The analogies are of course not perfect, but you are missing the point if all you point out is where they fail.

God doesn’t “require” it in the sense of forcing us to do these things arbitrarily just because he’s more powerful. To be “good” is to be no other than to fulfill the natural function which we were created to do, which is to imitate God in our capacity as a human. This function isn’t arbitrarily imposed - it’s a reflected in our ontology in being an animal with a rational soul. To be good is simply to exist in the most optimal way. Sometimes we call this “flourishing”. To be evil is to deviate from this natural function and live your life in a sub-optimal way, because you’re not doing what you’re designed to do.

The above holds true for creatures with free will as well those who don’t. However, it is more noble for a free-willed creature to freely choose the Good compared to one who doesn’t have free will.

I don’t see how this example is relevant. You may not disobey your boss in that matter, but I can see you (or anyone else) freely disobeying your boss in other matters. In addition, your obedience to your boss is the result of many years of good education and upbringing by your parents and teachers to obey authorities and superiors in order to achieve certain worthy goals. It is not instant, and there are people who would disobey their boss even in simple, obvious things.
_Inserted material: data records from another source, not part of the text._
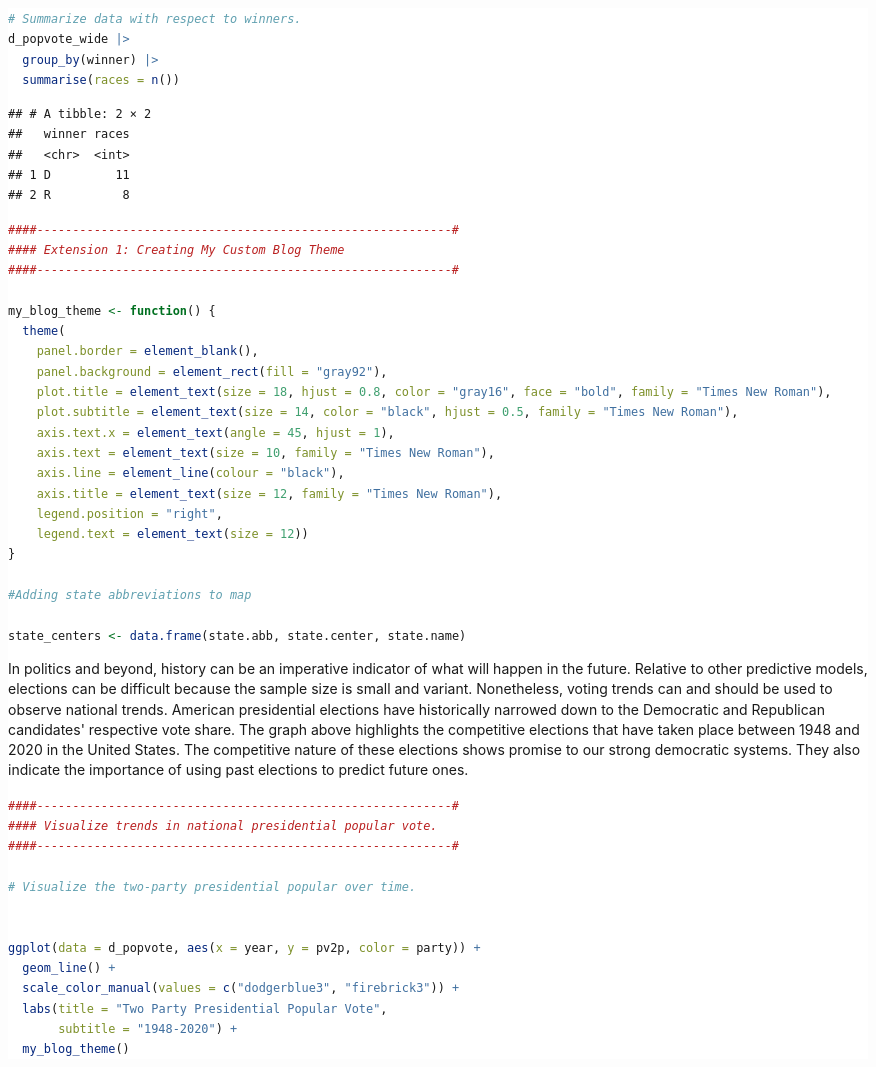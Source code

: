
 ```r
# Summarize data with respect to winners. 
d_popvote_wide |> 
  group_by(winner) |>
  summarise(races = n())
```

```
## # A tibble: 2 × 2
##   winner races
##   <chr>  <int>
## 1 D         11
## 2 R          8
```

```r
####----------------------------------------------------------#
#### Extension 1: Creating My Custom Blog Theme
####----------------------------------------------------------#

my_blog_theme <- function() {
  theme(
    panel.border = element_blank(),
    panel.background = element_rect(fill = "gray92"),
    plot.title = element_text(size = 18, hjust = 0.8, color = "gray16", face = "bold", family = "Times New Roman"), 
    plot.subtitle = element_text(size = 14, color = "black", hjust = 0.5, family = "Times New Roman"),
    axis.text.x = element_text(angle = 45, hjust = 1),
    axis.text = element_text(size = 10, family = "Times New Roman"),
    axis.line = element_line(colour = "black"),
    axis.title = element_text(size = 12, family = "Times New Roman"),
    legend.position = "right",
    legend.text = element_text(size = 12))
}

#Adding state abbreviations to map

state_centers <- data.frame(state.abb, state.center, state.name)
```


  In politics and beyond, history can be an imperative indicator of what will happen in the future. Relative to other predictive models, elections can be difficult because the sample size is small and variant. Nonetheless, voting trends can and should be used to observe national trends.
    American presidential elections have historically narrowed down to the Democratic and Republican candidates' respective vote share. The graph above highlights the competitive elections that have taken place between 1948 and 2020 in the United States. The competitive nature of these elections shows promise to our strong democratic systems. They also indicate the importance of using past elections to predict future ones.


```r
####----------------------------------------------------------#
#### Visualize trends in national presidential popular vote. 
####----------------------------------------------------------#

# Visualize the two-party presidential popular over time. 


ggplot(data = d_popvote, aes(x = year, y = pv2p, color = party)) +
  geom_line() +
  scale_color_manual(values = c("dodgerblue3", "firebrick3")) +
  labs(title = "Two Party Presidential Popular Vote",
       subtitle = "1948-2020") +
  my_blog_theme()
```
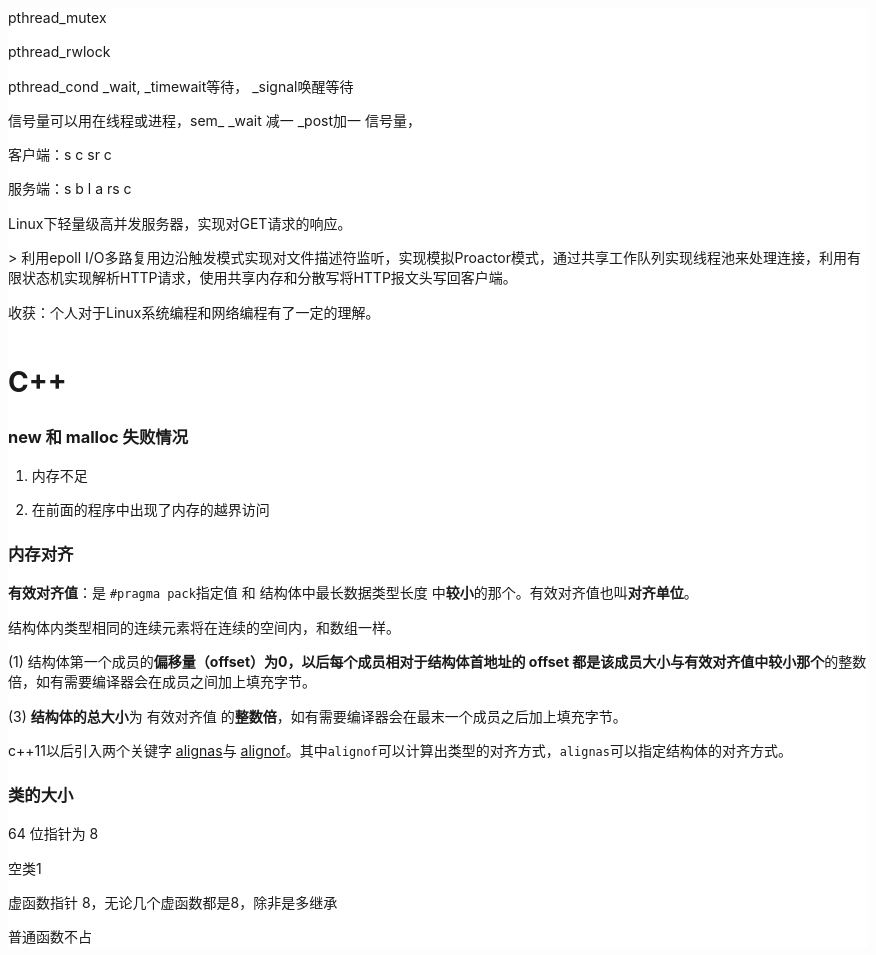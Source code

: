 pthread_mutex

pthread_rwlock

pthread_cond  _wait, _timewait等待， _signal唤醒等待

信号量可以用在线程或进程，sem_   _wait 减一 _post加一 信号量，



客户端：s c sr c

服务端：s b l a rs c







Linux下轻量级高并发服务器，实现对GET请求的响应。

\> 利用epoll I/O多路复用边沿触发模式实现对文件描述符监听，实现模拟Proactor模式，通过共享工作队列实现线程池来处理连接，利用有限状态机实现解析HTTP请求，使用共享内存和分散写将HTTP报文头写回客户端。

收获：个人对于Linux系统编程和网络编程有了一定的理解。

# C++

### new 和 malloc 失败情况

1. 内存不足

2. 在前面的程序中出现了内存的越界访问



### 内存对齐

**有效对齐值**：是 `#pragma pack`指定值 和 结构体中最长数据类型长度 中**较小**的那个。有效对齐值也叫**对齐单位**。

结构体内类型相同的连续元素将在连续的空间内，和数组一样。

(1) 结构体第一个成员的**偏移量（offset）**为0，以后每个成员相对于结构体首地址的 offset 都是**该成员大小与有效对齐值中较小那个**的整数倍，如有需要编译器会在成员之间加上填充字节。

(3) **结构体的总大小**为 有效对齐值 的**整数倍**，如有需要编译器会在最末一个成员之后加上填充字节。

c++11以后引入两个关键字 [alignas](https://zh.cppreference.com/w/cpp/language/alignas)与 [alignof](https://zh.cppreference.com/w/cpp/language/alignof)。其中`alignof`可以计算出类型的对齐方式，`alignas`可以指定结构体的对齐方式。





### 类的大小

64 位指针为 8

空类1

虚函数指针 8，无论几个虚函数都是8，除非是多继承

普通函数不占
Perhaps God figured out that the way is precisely “I’m going to put them on Earth with the possibility of sin and suffering, then personally come into the world, save them, and gradually form them into morally perfect human beings.”

It’s different, because in my model the infinite God needs to intervene in a special, direct manner to give a taste of the infinite to a finite material creature. In your proposed model, the finite creature attains infinity on its own through its natural capacities.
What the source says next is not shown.